In the modern world, humility is a personal quality that is often overlooked and frequently related to weakness rather than strength. In reality, humility is a highly admirable quality that breaks down any potential barriers to progress in recovery. Those in early recovery will likely hear more than once the importance of humility – seeing as addiction in itself is exceedingly humbling. So what is humility, and why is it so important? Webster defines humility as – “The quality or state of not thinking you are better than other people; the quality or state of being humble.” While the definition of humility varies greatly depending on the individual concerned, the concept typically involves a modesty regarding self and a respectfulness regarding others. Being humble essentially means that an individual has an accurate perception of his or her own weaknesses and limitations, as well as a realistic understanding of his or her personal strengths.

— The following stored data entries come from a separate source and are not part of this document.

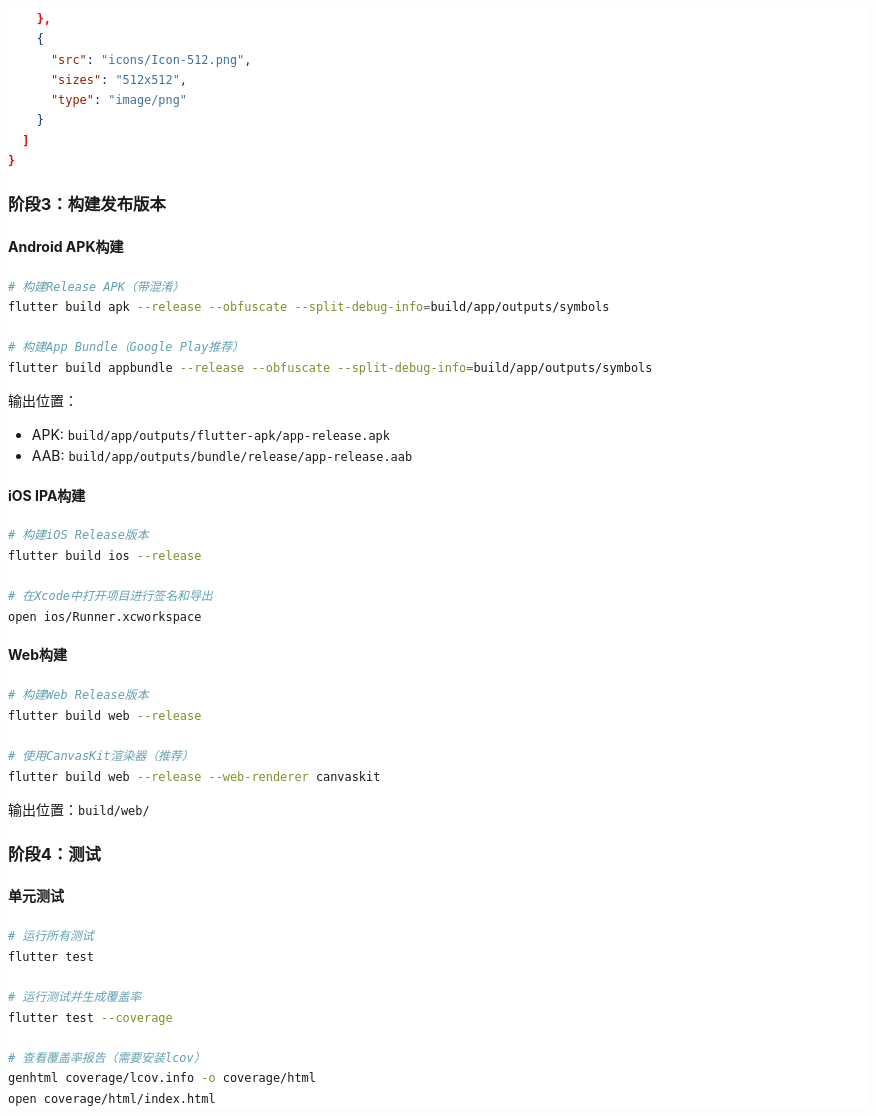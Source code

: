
 ```json
    },
    {
      "src": "icons/Icon-512.png",
      "sizes": "512x512",
      "type": "image/png"
    }
  ]
}
```

### 阶段3：构建发布版本

#### Android APK构建

```bash
# 构建Release APK（带混淆）
flutter build apk --release --obfuscate --split-debug-info=build/app/outputs/symbols

# 构建App Bundle（Google Play推荐）
flutter build appbundle --release --obfuscate --split-debug-info=build/app/outputs/symbols
```

输出位置：
- APK: `build/app/outputs/flutter-apk/app-release.apk`
- AAB: `build/app/outputs/bundle/release/app-release.aab`

#### iOS IPA构建

```bash
# 构建iOS Release版本
flutter build ios --release

# 在Xcode中打开项目进行签名和导出
open ios/Runner.xcworkspace
```

#### Web构建

```bash
# 构建Web Release版本
flutter build web --release

# 使用CanvasKit渲染器（推荐）
flutter build web --release --web-renderer canvaskit
```

输出位置：`build/web/`

### 阶段4：测试

#### 单元测试

```bash
# 运行所有测试
flutter test

# 运行测试并生成覆盖率
flutter test --coverage

# 查看覆盖率报告（需要安装lcov）
genhtml coverage/lcov.info -o coverage/html
open coverage/html/index.html
```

The Role of Humility in Addiction Recovery
Pride and humility are not well-adapted bedfellows, for as Ezra T. Benson once stated, “Pride is concerned with who is right. Humility is concerned with what is right.” In order to form a humble outlook, it is important that we cast our senses of ego and pride aside, opening our minds to the possibility of fallibility. In recovery, it is absolutely pertinent that we are open to receiving feedback and constructive criticism. We have blatantly proven time and again that we are not well suited to make our own decisions, seeing as our best thinking landed us in he midst of devastating chemical dependencies. Thus we must be open to feedback from others – both those who have been in our shoes and come out the other side unscathed, and authoritative figures who possess a working knowledge of addiction as a disease. In order to openly listen to and abide by the suggestions of others, we must shrug off our stifling senses of pride and adapt to a newfound humility. Accepting when we are wrong and graciously accepting feedback is a crucial component of addiction recovery that directly involves humility.
How to Effectively Practice Humility
Practicing humility in recovery is essential to spiritual growth. In practicing being humble, we become better listeners, more teachable, and able to honestly examine ourselves without judgment, guilt, or shame. One of the most effective ways to practice humility on a daily basis is to simultaneously practice gratitude. Make a gratitude list at the start or finish of every day, listing several things that you have to be truly grateful for. Being aware of your assets and giving thanks for your admirable qualities without bragging is a good way to stay humble. Practice random acts of kindness. Being kind will in turn improve your humility, as you begin to feel better about yourself without harboring feelings of exceeding self-importance or superiority. There are many daily practices you can participate in to improve your humility – just make sure you possess a thorough understanding of the word and truly dedicate yourself to living by it before attempting to sincerely practice it.